---- DATA SUPPLIED
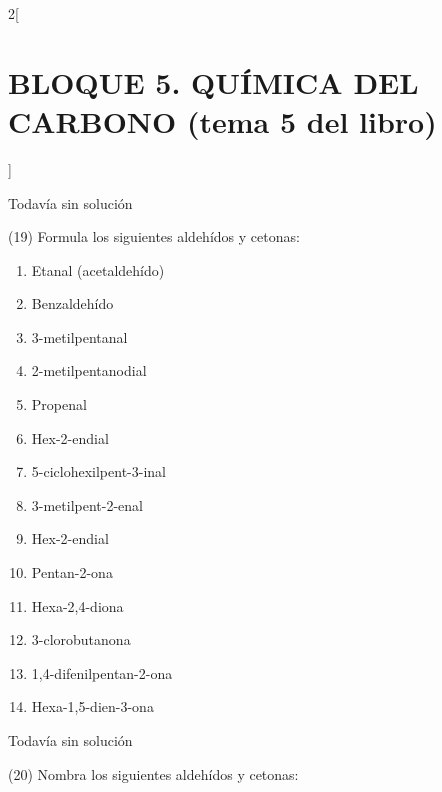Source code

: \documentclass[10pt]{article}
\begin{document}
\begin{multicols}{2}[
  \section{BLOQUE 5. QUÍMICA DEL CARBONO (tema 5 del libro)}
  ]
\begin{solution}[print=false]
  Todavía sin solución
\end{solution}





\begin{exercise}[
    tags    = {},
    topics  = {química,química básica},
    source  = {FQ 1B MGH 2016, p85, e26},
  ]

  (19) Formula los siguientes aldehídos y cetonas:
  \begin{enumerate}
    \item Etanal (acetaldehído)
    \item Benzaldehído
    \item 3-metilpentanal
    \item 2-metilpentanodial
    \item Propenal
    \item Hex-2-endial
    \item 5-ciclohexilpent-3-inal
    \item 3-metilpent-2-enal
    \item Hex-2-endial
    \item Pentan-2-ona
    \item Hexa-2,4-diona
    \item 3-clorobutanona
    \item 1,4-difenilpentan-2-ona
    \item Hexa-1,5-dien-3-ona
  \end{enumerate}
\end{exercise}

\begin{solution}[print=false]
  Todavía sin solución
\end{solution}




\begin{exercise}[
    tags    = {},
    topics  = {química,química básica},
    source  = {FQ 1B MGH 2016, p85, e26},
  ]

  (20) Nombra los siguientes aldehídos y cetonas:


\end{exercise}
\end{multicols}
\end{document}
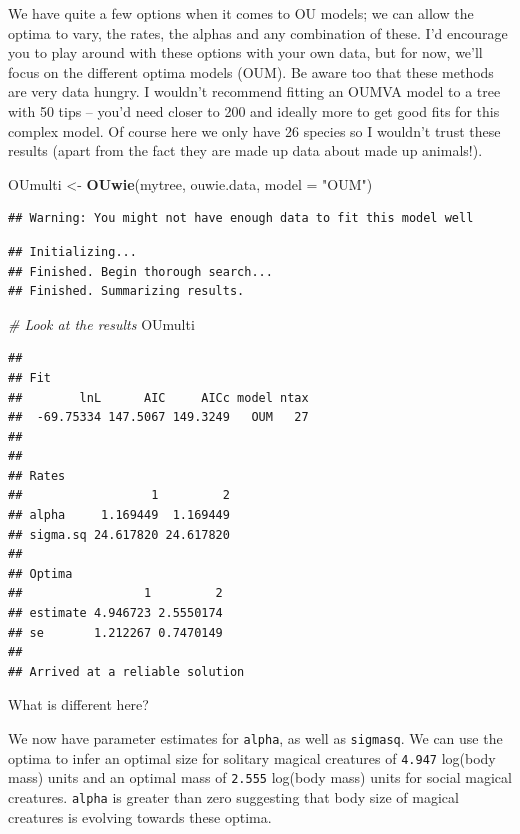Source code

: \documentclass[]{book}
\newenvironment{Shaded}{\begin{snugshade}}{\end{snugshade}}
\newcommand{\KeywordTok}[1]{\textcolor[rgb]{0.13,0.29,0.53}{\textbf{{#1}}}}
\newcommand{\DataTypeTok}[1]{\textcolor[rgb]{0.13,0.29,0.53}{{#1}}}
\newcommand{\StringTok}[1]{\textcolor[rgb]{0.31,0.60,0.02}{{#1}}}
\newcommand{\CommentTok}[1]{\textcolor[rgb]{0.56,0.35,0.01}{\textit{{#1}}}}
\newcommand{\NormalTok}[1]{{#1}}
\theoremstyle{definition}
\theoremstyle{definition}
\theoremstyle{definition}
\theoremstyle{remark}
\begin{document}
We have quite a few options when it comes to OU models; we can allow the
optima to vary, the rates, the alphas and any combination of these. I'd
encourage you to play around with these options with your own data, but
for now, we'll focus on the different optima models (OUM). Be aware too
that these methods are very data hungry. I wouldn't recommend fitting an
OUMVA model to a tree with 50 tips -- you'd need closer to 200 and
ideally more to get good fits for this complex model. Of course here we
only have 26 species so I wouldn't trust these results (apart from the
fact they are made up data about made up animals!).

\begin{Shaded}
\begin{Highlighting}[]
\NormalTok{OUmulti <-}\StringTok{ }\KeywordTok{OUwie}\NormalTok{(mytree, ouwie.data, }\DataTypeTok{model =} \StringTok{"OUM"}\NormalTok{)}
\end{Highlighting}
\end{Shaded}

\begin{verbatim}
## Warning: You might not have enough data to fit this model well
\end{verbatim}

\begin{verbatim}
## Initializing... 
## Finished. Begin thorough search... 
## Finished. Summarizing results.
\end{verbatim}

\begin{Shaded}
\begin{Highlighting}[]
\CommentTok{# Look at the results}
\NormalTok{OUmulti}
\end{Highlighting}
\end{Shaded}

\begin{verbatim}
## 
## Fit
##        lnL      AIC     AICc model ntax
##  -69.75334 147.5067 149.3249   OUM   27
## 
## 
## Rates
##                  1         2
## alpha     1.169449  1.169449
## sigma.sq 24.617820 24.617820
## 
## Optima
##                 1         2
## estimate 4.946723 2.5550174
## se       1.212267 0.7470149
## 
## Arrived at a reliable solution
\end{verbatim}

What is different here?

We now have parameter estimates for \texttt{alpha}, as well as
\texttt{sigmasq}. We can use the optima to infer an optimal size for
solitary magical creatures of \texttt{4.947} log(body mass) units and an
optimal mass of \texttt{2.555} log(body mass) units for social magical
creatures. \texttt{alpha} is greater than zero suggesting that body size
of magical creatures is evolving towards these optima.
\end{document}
--------
• AIM OF THE EXERCISE
Make an exact copy of the records above, one that has none of the pictures.

• EXPECTED ANSWER
Source code

: \documentclass[10pt]{article}
\begin{document}
\begin{multicols}{2}[
  \section{BLOQUE 5. QUÍMICA DEL CARBONO (tema 5 del libro)}
  ]
\begin{solution}[print=false]
  Todavía sin solución
\end{solution}





\begin{exercise}[
    tags    = {},
    topics  = {química,química básica},
    source  = {FQ 1B MGH 2016, p85, e26},
  ]

  (19) Formula los siguientes aldehídos y cetonas:
  \begin{enumerate}
    \item Etanal (acetaldehído)
    \item Benzaldehído
    \item 3-metilpentanal
    \item 2-metilpentanodial
    \item Propenal
    \item Hex-2-endial
    \item 5-ciclohexilpent-3-inal
    \item 3-metilpent-2-enal
    \item Hex-2-endial
    \item Pentan-2-ona
    \item Hexa-2,4-diona
    \item 3-clorobutanona
    \item 1,4-difenilpentan-2-ona
    \item Hexa-1,5-dien-3-ona
  \end{enumerate}
\end{exercise}

\begin{solution}[print=false]
  Todavía sin solución
\end{solution}




\begin{exercise}[
    tags    = {},
    topics  = {química,química básica},
    source  = {FQ 1B MGH 2016, p85, e26},
  ]

  (20) Nombra los siguientes aldehídos y cetonas:


\end{exercise}
\end{multicols}
\end{document}
Source code

: \documentclass[]{book}
\newenvironment{Shaded}{\begin{snugshade}}{\end{snugshade}}
\newcommand{\KeywordTok}[1]{\textcolor[rgb]{0.13,0.29,0.53}{\textbf{{#1}}}}
\newcommand{\DataTypeTok}[1]{\textcolor[rgb]{0.13,0.29,0.53}{{#1}}}
\newcommand{\StringTok}[1]{\textcolor[rgb]{0.31,0.60,0.02}{{#1}}}
\newcommand{\CommentTok}[1]{\textcolor[rgb]{0.56,0.35,0.01}{\textit{{#1}}}}
\newcommand{\NormalTok}[1]{{#1}}
\theoremstyle{definition}
\theoremstyle{definition}
\theoremstyle{definition}
\theoremstyle{remark}
\begin{document}
We have quite a few options when it comes to OU models; we can allow the
optima to vary, the rates, the alphas and any combination of these. I'd
encourage you to play around with these options with your own data, but
for now, we'll focus on the different optima models (OUM). Be aware too
that these methods are very data hungry. I wouldn't recommend fitting an
OUMVA model to a tree with 50 tips -- you'd need closer to 200 and
ideally more to get good fits for this complex model. Of course here we
only have 26 species so I wouldn't trust these results (apart from the
fact they are made up data about made up animals!).

\begin{Shaded}
\begin{Highlighting}[]
\NormalTok{OUmulti <-}\StringTok{ }\KeywordTok{OUwie}\NormalTok{(mytree, ouwie.data, }\DataTypeTok{model =} \StringTok{"OUM"}\NormalTok{)}
\end{Highlighting}
\end{Shaded}

\begin{verbatim}
## Warning: You might not have enough data to fit this model well
\end{verbatim}

\begin{verbatim}
## Initializing... 
## Finished. Begin thorough search... 
## Finished. Summarizing results.
\end{verbatim}

\begin{Shaded}
\begin{Highlighting}[]
\CommentTok{# Look at the results}
\NormalTok{OUmulti}
\end{Highlighting}
\end{Shaded}

\begin{verbatim}
## 
## Fit
##        lnL      AIC     AICc model ntax
##  -69.75334 147.5067 149.3249   OUM   27
## 
## 
## Rates
##                  1         2
## alpha     1.169449  1.169449
## sigma.sq 24.617820 24.617820
## 
## Optima
##                 1         2
## estimate 4.946723 2.5550174
## se       1.212267 0.7470149
## 
## Arrived at a reliable solution
\end{verbatim}

What is different here?

We now have parameter estimates for \texttt{alpha}, as well as
\texttt{sigmasq}. We can use the optima to infer an optimal size for
solitary magical creatures of \texttt{4.947} log(body mass) units and an
optimal mass of \texttt{2.555} log(body mass) units for social magical
creatures. \texttt{alpha} is greater than zero suggesting that body size
of magical creatures is evolving towards these optima.
\end{document}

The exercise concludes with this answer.